New clinicians are having trouble transitioning to the workforce. Patients could pay the price, ECRI warns

Onboarding new graduates into healthcare has become more difficult following pandemic disruptions and will require greater attention and investment from the industry in order to stem preventable patient harm, ECRI warned in a new report.

Monday, the healthcare quality and safety group named challenges with transitioning newly trained clinicians as its top patient safety concern of 2024 and cited missed learning opportunities alongside increased workloads. The group also pointed to the broader healthcare workforce crisis, in which a large number of knowledgeable professionals—from whom greener clinicians could learn from—have departed the field, and a growing number of workers new and old who report experiencing burnout.

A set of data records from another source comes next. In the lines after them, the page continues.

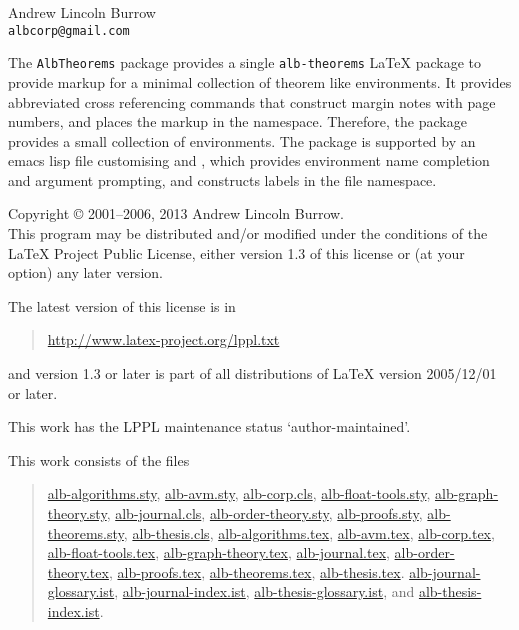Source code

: \documentclass[11pt,a4paper,oneside,titlepage]{alb-corp}
\begin{document}


\begin{albTitlePage}


  Andrew Lincoln Burrow\\
  \texttt{albcorp@gmail.com}



  The \texttt{AlbTheorems} package provides a single
  \texttt{alb-theorems} \LaTeX{} package to provide markup for a minimal
  collection of theorem like environments.  It provides abbreviated
  cross referencing commands that construct margin notes with page
  numbers, and places the markup in the \albLogo{} namespace.
  Therefore, the package provides a small collection of environments.
  The package is supported by an emacs lisp file customising \AUCTeX{}
  and \RefTeX{}, which provides environment name completion and argument
  prompting, and constructs labels in the file namespace.



  Copyright \copyright{} 2001--2006, 2013 Andrew Lincoln Burrow.\\
  This program may be distributed and/or modified under the conditions
  of the \LaTeX{} Project Public License, either version 1.3 of this
  license or (at your option) any later version.

  \medskip{}

  The latest version of this license is in
  \begin{quote}
    \url{http://www.latex-project.org/lppl.txt}
  \end{quote}
  and version 1.3 or later is part of all distributions of LaTeX version
  2005/12/01 or later.

  \medskip{}

  This work has the LPPL maintenance status `author-maintained'.

  \medskip{}

  This work consists of the files
  \begin{quote}
    \begin{flushleft}
      \url{alb-algorithms.sty}, \url{alb-avm.sty}, \url{alb-corp.cls},
      \url{alb-float-tools.sty}, \url{alb-graph-theory.sty},
      \url{alb-journal.cls}, \url{alb-order-theory.sty},
      \url{alb-proofs.sty}, \url{alb-theorems.sty},
      \url{alb-thesis.cls}, \url{alb-algorithms.tex}, \url{alb-avm.tex},
      \url{alb-corp.tex}, \url{alb-float-tools.tex},
      \url{alb-graph-theory.tex}, \url{alb-journal.tex},
      \url{alb-order-theory.tex}, \url{alb-proofs.tex},
      \url{alb-theorems.tex}, \url{alb-thesis.tex}.
      \url{alb-journal-glossary.ist}, \url{alb-journal-index.ist},
      \url{alb-thesis-glossary.ist}, and \url{alb-thesis-index.ist}.
    \end{flushleft}
  \end{quote}



\end{albTitlePage}
\end{document}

“Through no fault of their own, clinicians who started practicing medicine in the last several years didn’t have the same early experience as those who came before them–before the pandemic laid bare critical weaknesses in our healthcare system,” Marcus Schabacker, M.D., president and CEO of ECRI, said in a release. “ECRI’s top patient safety concern is a call to action to set new clinicians up for success through a 'total systems safety' approach and assess and redesign the environments in which clinicians are trained, onboarded, mentored and supported.”

Among the recommendations proposed by ECRI and its affiliate, the Institute for Safe Medication Practices (ISMP), in the report are new collaborative partnerships between healthcare and academic to support hands-on and simulation-based learning, as were wellness programs and adopting “a culture of safety that empowers newly trained clinicians to report safety events.”

Just behind new hire challenges in ECRI’s 2024 ranking was concern that healthcare staff’s workarounds for barcode medication administration systems could lead to an increase in medication safety events.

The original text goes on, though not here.